[Extracted entries Boundary: Start]

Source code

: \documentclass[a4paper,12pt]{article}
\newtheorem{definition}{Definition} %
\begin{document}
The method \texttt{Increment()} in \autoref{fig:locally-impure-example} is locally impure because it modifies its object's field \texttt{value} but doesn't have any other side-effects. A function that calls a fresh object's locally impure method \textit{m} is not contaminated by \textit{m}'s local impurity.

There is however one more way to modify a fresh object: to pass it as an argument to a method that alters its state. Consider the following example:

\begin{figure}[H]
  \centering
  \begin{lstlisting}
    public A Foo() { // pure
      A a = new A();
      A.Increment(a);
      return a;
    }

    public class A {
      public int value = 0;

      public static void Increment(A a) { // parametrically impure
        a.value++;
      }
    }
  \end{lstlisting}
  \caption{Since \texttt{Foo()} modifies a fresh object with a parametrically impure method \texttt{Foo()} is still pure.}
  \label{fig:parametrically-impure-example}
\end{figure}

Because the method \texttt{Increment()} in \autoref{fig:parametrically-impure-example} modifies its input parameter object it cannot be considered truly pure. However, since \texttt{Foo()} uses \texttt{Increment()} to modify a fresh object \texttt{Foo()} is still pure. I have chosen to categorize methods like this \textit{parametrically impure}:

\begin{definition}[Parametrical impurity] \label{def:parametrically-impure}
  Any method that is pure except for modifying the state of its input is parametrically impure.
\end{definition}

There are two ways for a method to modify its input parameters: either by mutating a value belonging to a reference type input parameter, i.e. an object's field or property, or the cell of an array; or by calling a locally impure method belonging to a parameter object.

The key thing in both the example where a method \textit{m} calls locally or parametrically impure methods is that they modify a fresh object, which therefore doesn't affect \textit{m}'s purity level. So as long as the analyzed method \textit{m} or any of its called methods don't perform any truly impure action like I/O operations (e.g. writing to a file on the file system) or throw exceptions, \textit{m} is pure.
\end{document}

[Extracted entries Boundary: End]

#### Exercise:
Quote the records above from their first line through the line containing "There are two", both ends included.

#### Written response:
Source code

: \documentclass[a4paper,12pt]{article}
\newtheorem{definition}{Definition} %
\begin{document}
The method \texttt{Increment()} in \autoref{fig:locally-impure-example} is locally impure because it modifies its object's field \texttt{value} but doesn't have any other side-effects. A function that calls a fresh object's locally impure method \textit{m} is not contaminated by \textit{m}'s local impurity.

There is however one more way to modify a fresh object: to pass it as an argument to a method that alters its state. Consider the following example:

\begin{figure}[H]
  \centering
  \begin{lstlisting}
    public A Foo() { // pure
      A a = new A();
      A.Increment(a);
      return a;
    }

    public class A {
      public int value = 0;

      public static void Increment(A a) { // parametrically impure
        a.value++;
      }
    }
  \end{lstlisting}
  \caption{Since \texttt{Foo()} modifies a fresh object with a parametrically impure method \texttt{Foo()} is still pure.}
  \label{fig:parametrically-impure-example}
\end{figure}

Because the method \texttt{Increment()} in \autoref{fig:parametrically-impure-example} modifies its input parameter object it cannot be considered truly pure. However, since \texttt{Foo()} uses \texttt{Increment()} to modify a fresh object \texttt{Foo()} is still pure. I have chosen to categorize methods like this \textit{parametrically impure}:

\begin{definition}[Parametrical impurity] \label{def:parametrically-impure}
  Any method that is pure except for modifying the state of its input is parametrically impure.
\end{definition}

There are two ways for a method to modify its input parameters: either by mutating a value belonging to a reference type input parameter, i.e. an object's field or property, or the cell of an array; or by calling a locally impure method belonging to a parameter object.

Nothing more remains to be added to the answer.